More than human, less than humane
With any story that features a super-power of some kind as a major element, the easy way to figure such things into the story is to have the protagonist’s mastery of that power be the route they take to overcome the various difficulties the plot throws at them. A-JIN has that going on just about from the git-go, as Kei — clumsily at first, then with growing confidence — uses both his unkillability and his Black Ghost to gain tactical advantages.
The show have great fun spinning action thrill rides around the ways the A-JIN’s abilities can be used, but even on that basic level it also exhibits how smartly it’s been put together. When Sato invades the government facility where Kei is being experimented on, he demonstrates just how much more dangerous and powerful an A-JIN is when they’ve fully mastered their powers. It’s exhilarating, but it’s also deft characterization: when Sato threatens to use his powers to unleash anarchy on the world, the story has done the work to make that seem like no idle boast. It’s also made Sato into that much more three-dimensional a figure. His goals and methodologies are terrifying, but his reasons are completely comprehensible. If the world doesn’t even want to think of you as human, why give it the benefit of the doubt?

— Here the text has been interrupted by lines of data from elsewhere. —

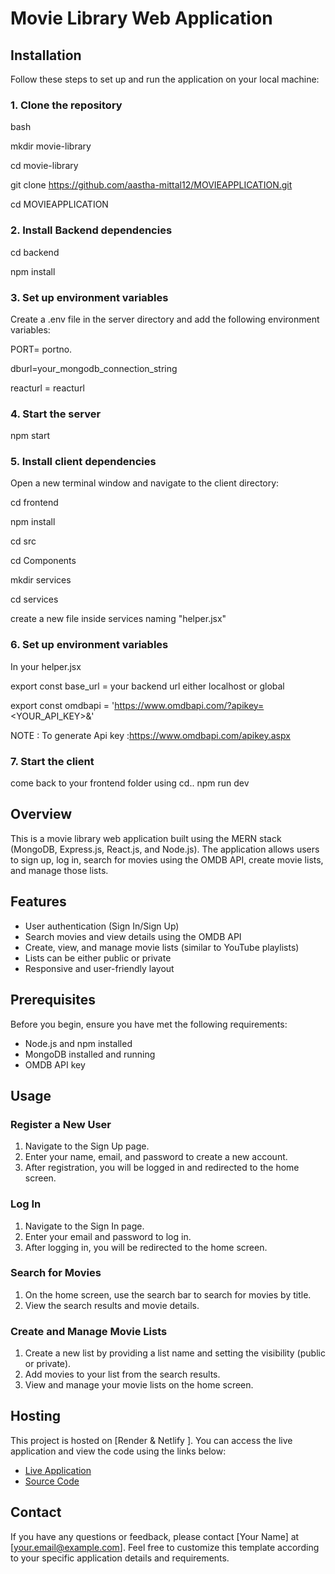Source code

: # Movie Library Web Application

## Installation
Follow these steps to set up and run the application on your local machine:

### 1. Clone the repository

bash

mkdir movie-library

cd movie-library

git clone https://github.com/aastha-mittal12/MOVIEAPPLICATION.git

cd MOVIEAPPLICATION

### 2. Install Backend dependencies
cd backend

npm install

### 3. Set up environment variables

Create a .env file in the server directory and add the following environment variables:

PORT= portno.

dburl=your_mongodb_connection_string

reacturl = reacturl

### 4. Start the server
npm start

### 5. Install client dependencies

Open a new terminal window and navigate to the client directory:

cd frontend

npm install

cd src

 cd Components 
 
 mkdir services 
 
 cd services 
 
create a new file inside services naming "helper.jsx" 
 
 ### 6. Set up environment variables
In your helper.jsx

export const base_url = your backend url either localhost or  global

export const omdbapi = 'https://www.omdbapi.com/?apikey=<YOUR_API_KEY>&'

NOTE : To generate Api key :https://www.omdbapi.com/apikey.aspx

### 7. Start the client
come back to your frontend folder  using cd..
npm run dev 

## Overview

This is a movie library web application built using the MERN stack (MongoDB, Express.js, React.js, and Node.js). The application allows users to sign up, log in, search for movies using the OMDB API, create movie lists, and manage those lists.

## Features

- User authentication (Sign In/Sign Up)
- Search movies and view details using the OMDB API
- Create, view, and manage movie lists (similar to YouTube playlists)
- Lists can be either public or private
- Responsive and user-friendly layout

## Prerequisites

Before you begin, ensure you have met the following requirements:
- Node.js and npm installed
- MongoDB installed and running
- OMDB API key


## Usage

### Register a New User

1. Navigate to the Sign Up page.
2. Enter your name, email, and password to create a new account.
3. After registration, you will be logged in and redirected to the home screen.

### Log In

1. Navigate to the Sign In page.
2. Enter your email and password to log in.
3. After logging in, you will be redirected to the home screen.

### Search for Movies

1. On the home screen, use the search bar to search for movies by title.
2. View the search results and movie details.

### Create and Manage Movie Lists

1. Create a new list by providing a list name and setting the visibility (public or private).
2. Add movies to your list from the search results.
3. View and manage your movie lists on the home screen.

## Hosting

This project is hosted on [Render & Netlify ]. You can access the live application and view the code using the links below:

- [Live Application](https://silly-brigadeiros-44e92f.netlify.app)
- [Source Code](https://github.com/aastha-mittal12/MOVIEAPPLICATION)

## Contact

If you have any questions or feedback, please contact [Your Name] at [your.email@example.com].
Feel free to customize this template according to your specific application details and requirements.
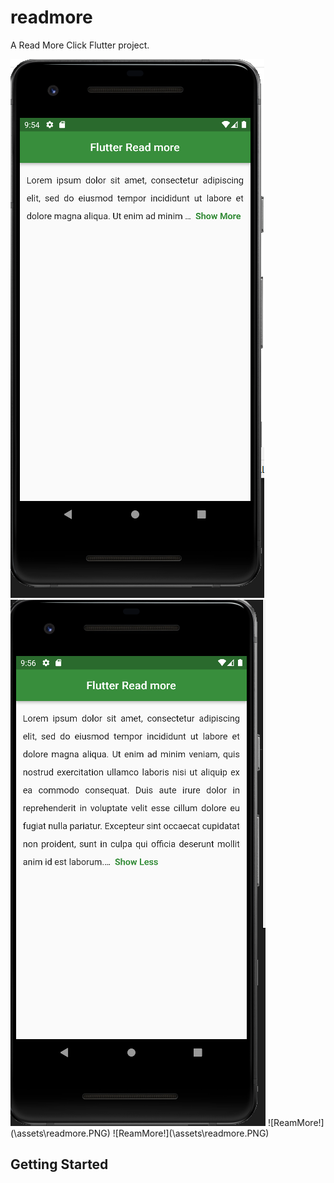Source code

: # readmore

A Read More Click Flutter project.

<img alt="readmore" src="assets/readmore.png">
<img alt="readless" src="assets/readless.png">
![ReamMore!](\assets\readmore.PNG)
![ReamMore!](\assets\readmore.PNG)

## Getting Started
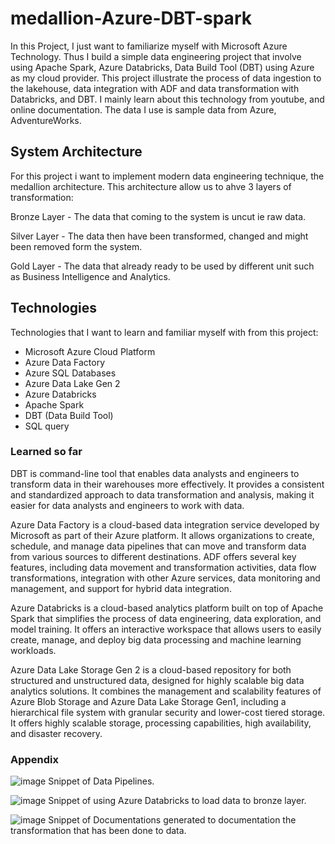 # medallion-Azure-DBT-spark
 
In this Project, I just want to familiarize myself with Microsoft Azure Technology. Thus I build a simple data engineering project that involve using Apache Spark, Azure Databricks, Data Build Tool (DBT) using Azure as my cloud provider. This project illustrate the process of data ingestion to the lakehouse, data integration with ADF and data transformation with Databricks, and DBT. I mainly learn about this technology from youtube, and online documentation. The data I use is sample data from Azure, AdventureWorks. 

## System Architecture

For this project i want to implement modern data engineering technique, the medallion architecture. This architecture allow us to ahve 3 layers of transformation:

Bronze Layer - The data that coming to the system is uncut ie raw data.

Silver Layer - The data then have been transformed, changed and might been removed form the system.

Gold Layer - The data that already ready to be used by different unit such as Business Intelligence and Analytics.

## Technologies

Technologies that I want to learn and familiar myself with from this project:

- Microsoft Azure Cloud Platform
- Azure Data Factory
- Azure SQL Databases
- Azure Data Lake Gen 2
- Azure Databricks
- Apache Spark
- DBT (Data Build Tool)
- SQL query

### Learned so far
DBT is command-line tool that enables data analysts and engineers to transform data in their warehouses more effectively. It provides a consistent and standardized approach to data transformation and analysis, making it easier for data analysts and engineers to work with data.

Azure Data Factory is a cloud-based data integration service developed by Microsoft as part of their Azure platform.  It allows organizations to create, schedule, and manage data pipelines that can move and transform data from various sources to different destinations. ADF offers several key features, including data movement and transformation activities, data flow transformations, integration with other Azure services, data monitoring and management, and support for hybrid data integration.

Azure Databricks is a cloud-based analytics platform built on top of Apache Spark that simplifies the process of data engineering, data exploration, and model training. It offers an interactive workspace that allows users to easily create, manage, and deploy big data processing and machine learning workloads.

Azure Data Lake Storage Gen 2  is a cloud-based repository for both structured and unstructured data, designed for highly scalable big data analytics solutions.  It combines the management and scalability features of Azure Blob Storage and Azure Data Lake Storage Gen1, including a hierarchical file system with granular security and lower-cost tiered storage. It offers highly scalable storage, processing capabilities, high availability, and disaster recovery.

### Appendix

![image](https://github.com/AsyrafMustaffa-01/medallion-Azure-DBT-spark/assets/155541067/06a4b380-1e0a-4149-b671-fbd1bf85a3cb)
Snippet of Data Pipelines.

![image](https://github.com/AsyrafMustaffa-01/medallion-Azure-DBT-spark/assets/155541067/309d3bce-4b5d-4ccd-b9f9-5a02639f4ab8)
Snippet of using Azure Databricks to load data to bronze layer.

![image](https://github.com/AsyrafMustaffa-01/medallion-Azure-DBT-spark/assets/155541067/fb9f774b-fcac-45bf-9da3-e92d726d176f)
Snippet of Documentations generated to documentation the transformation that has been done to data.

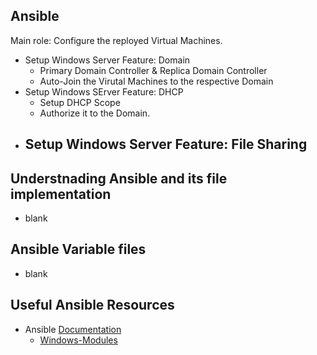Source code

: ## Ansible
Main role: Configure the reployed Virtual Machines.
-   Setup Windows Server Feature: Domain
    - Primary Domain Controller & Replica Domain Controller
    - Auto-Join the Virutal Machines to the respective Domain
-   Setup Windows SErver Feature: DHCP 
    - Setup DHCP Scope
    -  Authorize it to the Domain.
-   Setup Windows Server Feature: File Sharing
    - 
## Understnading Ansible and its file implementation
- blank
## Ansible Variable files 
- blank
## Useful Ansible Resources
- Ansible [Documentation](https://docs.ansible.com/)
  - [Windows-Modules](https://galaxy.ansible.com/ansible/windows?extIdCarryOver=true&sc_cid=701f2000001OH7YAAW)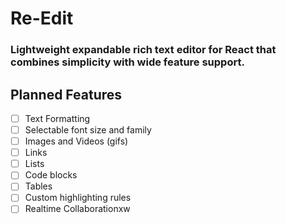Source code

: # Re-Edit
### Lightweight expandable rich text editor for React that combines simplicity with wide feature support.
## Planned Features
- [ ] Text Formatting
- [ ] Selectable font size and family
- [ ] Images and Videos (gifs)
- [ ] Links
- [ ] Lists
- [ ] Code blocks
- [ ] Tables
- [ ] Custom highlighting rules
- [ ] Realtime Collaborationxw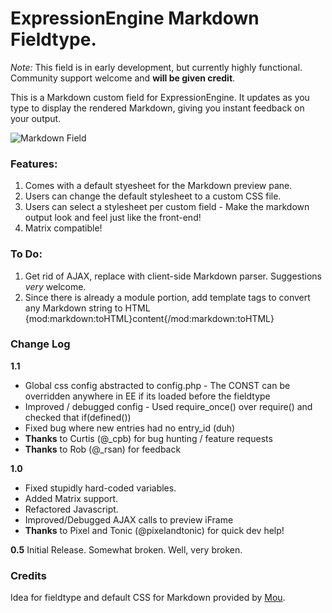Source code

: # ExpressionEngine Markdown Fieldtype.

*Note:* This field is in early development, but currently highly functional. Community support welcome and **will be given credit**.

This is a Markdown custom field for ExpressionEngine. It updates as you type to display the rendered Markdown, giving you instant feedback on your output.

![Markdown Field](https://github.com/fideloper/fid.field_markdown.ee_addon/raw/master/markdown.png)

### Features:

1. Comes with a default styesheet for the Markdown preview pane.
2. Users can change the default stylesheet to a custom CSS file.
3. Users can select a stylesheet per custom field - Make the markdown output look and feel just like the front-end!
4. Matrix compatible!

### To Do:
1. Get rid of AJAX, replace with client-side Markdown parser. Suggestions *very* welcome.
2. Since there is already a module portion, add template tags to convert any Markdown string to HTML {mod:markdown:toHTML}content{/mod:markdown:toHTML}


### Change Log

**1.1**

* Global css config abstracted to config.php - The CONST can be overridden anywhere in EE if its loaded before the fieldtype
* Improved / debugged config - Used require_once() over require() and checked that if(defined())
* Fixed bug where new entries had no entry_id (duh)
* **Thanks** to Curtis (@_cpb) for bug hunting / feature requests
* **Thanks** to Rob (@_rsan) for feedback

**1.0**

* Fixed stupidly hard-coded variables.
* Added Matrix support.
* Refactored Javascript.
* Improved/Debugged AJAX calls to preview iFrame
* **Thanks** to Pixel and Tonic (@pixelandtonic) for quick dev help!

**0.5**
Initial Release. Somewhat broken. Well, very broken.

### Credits
Idea for fieldtype and default CSS for Markdown provided by [Mou](http://mouapp.com/ "The missing Markdown editor").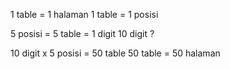 1 table = 1 halaman
1 table = 1 posisi

5 posisi = 5 table = 1 digit
10 digit ?

10 digit x 5 posisi = 50 table
50 table = 50 halaman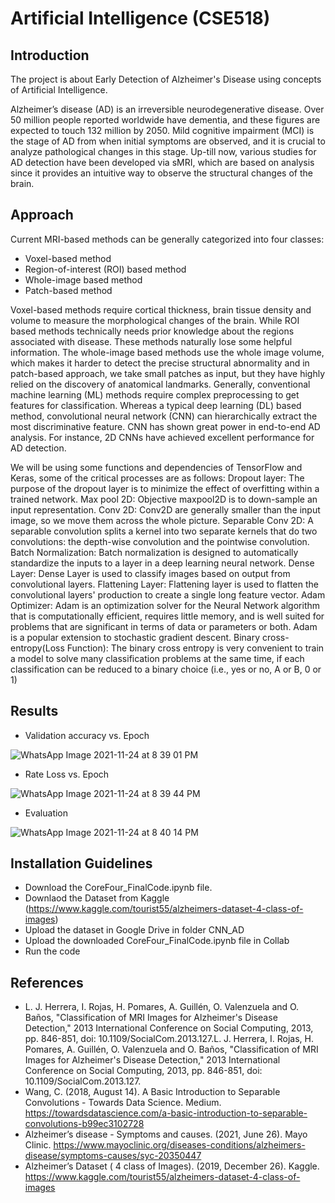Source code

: # Artificial Intelligence (CSE518)

## Introduction

The project is about Early Detection of Alzheimer's Disease using concepts of Artificial Intelligence. 

Alzheimer’s disease  (AD)  is an irreversible neurodegenerative disease.  Over 50  million people reported worldwide have dementia,  and these figures are expected to touch  132  million by  2050.  Mild cognitive impairment  (MCI)  is the stage of  AD  from when initial symptoms are observed,  and it is crucial to analyze pathological changes in this stage. Up-till now, various studies for  AD  detection have been developed via sMRI, which are based on analysis since it provides an intuitive way to observe the structural changes of the brain.

## Approach

Current MRI-based methods can be generally categorized
into four classes:
- Voxel-based method
- Region-of-interest (ROI) based method
- Whole-image based method
- Patch-based method


Voxel-based methods require cortical thickness, brain tissue density and volume to measure the morphological changes of the brain. While ROI based methods technically needs prior knowledge about the regions associated with disease. These methods naturally lose some helpful information. The whole-image based methods use the whole image volume, which makes it harder to detect the precise structural abnormality and in patch-based approach, we take small patches as input, but they have highly relied on the discovery of anatomical landmarks. Generally, conventional machine learning (ML) methods require complex preprocessing to get features for classification. Whereas a typical deep learning (DL) based method, convolutional neural network (CNN) can hierarchically extract the most discriminative feature.
CNN has shown great power in end-to-end AD analysis. For instance, 2D CNNs have achieved excellent performance for AD detection.

We will be using some functions and dependencies of TensorFlow and Keras, some of the critical processes are as follows:
Dropout layer: The purpose of the dropout layer is to minimize the effect of overfitting within a trained network.
Max pool 2D: Objective maxpool2D is to down-sample an input representation.
Conv 2D: Conv2D are generally smaller than the input image, so we move them across the whole picture.
Separable Conv 2D: A separable convolution splits a kernel into two separate kernels that do two convolutions: the depth-wise convolution and the pointwise convolution.
Batch Normalization: Batch normalization is designed to automatically standardize the inputs to a layer in a deep learning neural network.
Dense Layer: Dense Layer is used to classify images based on output from convolutional layers.
Flattening Layer: Flattening layer is used to flatten the convolutional layers' production to create a single long feature vector.
Adam Optimizer: Adam is an optimization solver for the Neural Network algorithm that is computationally efficient, requires little memory, and is well suited for problems that are significant in terms of data or parameters or both. Adam is a popular extension to stochastic gradient descent.
Binary cross-entropy(Loss Function): The binary cross entropy is very convenient to train a model to solve many classification problems at the same time, if each classification can be reduced to a binary choice (i.e., yes or no, A or B, 0 or 1)

## Results


- Validation accuracy vs. Epoch

![WhatsApp Image 2021-11-24 at 8 39 01 PM](https://user-images.githubusercontent.com/68604113/143392241-7d7e0e29-3ea0-44d8-a3ae-186421e925ea.jpeg)

- Rate Loss vs. Epoch

![WhatsApp Image 2021-11-24 at 8 39 44 PM](https://user-images.githubusercontent.com/68604113/143392247-32d950fd-a1d2-4ac6-8796-d8a4eeda13fe.jpeg)

- Evaluation

![WhatsApp Image 2021-11-24 at 8 40 14 PM](https://user-images.githubusercontent.com/68604113/143392251-e677f793-5064-4ab6-b24f-437aff266f11.jpeg)

## Installation Guidelines

- Download the CoreFour_FinalCode.ipynb file.
- Downlaod the Dataset from Kaggle (https://www.kaggle.com/tourist55/alzheimers-dataset-4-class-of-images)
- Upload the dataset in Google Drive in folder CNN_AD
- Upload the downloaded CoreFour_FinalCode.ipynb file in Collab
- Run the code

## References

- L. J. Herrera, I. Rojas, H. Pomares, A. Guillén, O. Valenzuela and O. Baños, "Classification of MRI Images for Alzheimer's Disease Detection," 2013 International Conference on Social Computing, 2013, pp. 846-851, doi: 10.1109/SocialCom.2013.127.L. J. Herrera, I. Rojas, H. Pomares, A. Guillén, O. Valenzuela and O. Baños, "Classification of MRI Images for Alzheimer's Disease Detection," 2013 International Conference on Social Computing, 2013, pp. 846-851, doi: 10.1109/SocialCom.2013.127.
- Wang, C. (2018, August 14). A Basic Introduction to Separable Convolutions - Towards Data Science. Medium. https://towardsdatascience.com/a-basic-introduction-to-separable-convolutions-b99ec3102728 
- Alzheimer’s disease - Symptoms and causes. (2021, June 26). Mayo Clinic. https://www.mayoclinic.org/diseases-conditions/alzheimers-disease/symptoms-causes/syc-20350447 
- Alzheimer’s Dataset ( 4 class of Images). (2019, December 26). Kaggle. https://www.kaggle.com/tourist55/alzheimers-dataset-4-class-of-images 
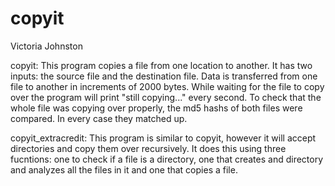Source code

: # copyit
Victoria Johnston

copyit: This program copies a file from one location to another. It has two inputs: the source file and the destination file. Data is transferred from one file to another in increments of 2000 bytes. While waiting for the file to copy over the program will print "still copying..." every second. To check that the whole file was copying over properly, the md5 hashs of both files were compared. In every case they matched up.

copyit_extracredit: This program is similar to copyit, however it will accept directories and copy them over recursively. It does this using three fucntions: one to check if a file is a directory, one that creates and directory and analyzes all the files in it and one that copies a file.
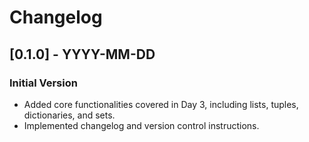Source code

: # Changelog 
## [0.1.0] - YYYY-MM-DD 
### Initial Version
- Added core functionalities covered in Day 3, including lists, tuples, dictionaries, and sets.
- Implemented changelog and version control instructions.
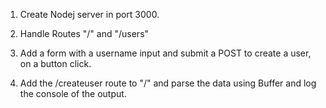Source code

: <!-- Steps -->

1. Create Nodej server in port 3000.

2. Handle Routes "/" and "/users"

3. Add a form with a username input and submit a POST to create
   a user, on a button click.

4. Add the /createuser route to "/" and parse the data using Buffer
   and log the console of the output.
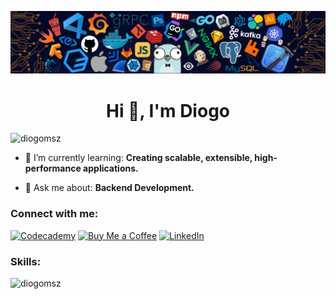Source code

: <!--   my-header-img -->
![](./src/header_.png)

<h1 align="center">Hi 👋, I'm Diogo</h1>

<p align="left" display="block"> <img src="https://komarev.com/ghpvc/?username=diogomsz&label=Profile%20views&color=0e75b6&style=flat" alt="diogomsz" /> </p>

- 🌱 I’m currently learning: **Creating scalable, extensible, high-performance applications.**

- 🌃 Ask me about: **Backend Development.**

<h3 align="left">Connect with me:</h3>
<p align="left">
    <a href="https://www.codecademy.com/profiles/diogomsz" target="_blank"><img src="https://img.shields.io/badge/Codecademy-FFF0E5?style=for-the-badge&logo=codecademy&logoColor=1F243A" alt="Codecademy" /></a>
    <a href="https://www.buymeacoffee.com/diogomsz" target="_blank"><img src="https://img.shields.io/badge/Buy%20Me%20a%20Coffee-ffdd00?style=for-the-badge&logo=buy-me-a-coffee&logoColor=black" alt="Buy Me a Coffee" /></a>
    <a href="https://www.buymeacoffee.com/diogomsz" target="_blank"><img src="https://img.shields.io/badge/linkedin-%230077B5.svg?style=for-the-badge&logo=linkedin&logoColor=white" alt="LinkedIn" /></a>
</p>

<h3 align="left">Skills:</h3>
<p><img align="left" src="https://github-readme-stats.vercel.app/api/top-langs?username=diogomsz&show_icons=true&locale=en&layout=compact" alt="diogomsz" /></p>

A-JIN also goes the extra mile to provide this kind of complexity to the characters who represent the government agency that captures A-JINs. Yu Tosaki, a cold-eyed, hard-boiled G-Man type, and his female assistant Izumi Shimomura, at first come off as little more than your standard bad cop/good cop pair. What complicates matters is that Shimomura is herself an A-JIN, one whom Tosaki has been protecting. As long as she uses her powers to unmask other A-JIN and bring them in, all is fine, but of course nothing is that simple. (I also sensed hints that Tosaki is not proud of having to do this, but that the complexity of the skein surrounding them wouldn’t have made any other relationship between them possible.)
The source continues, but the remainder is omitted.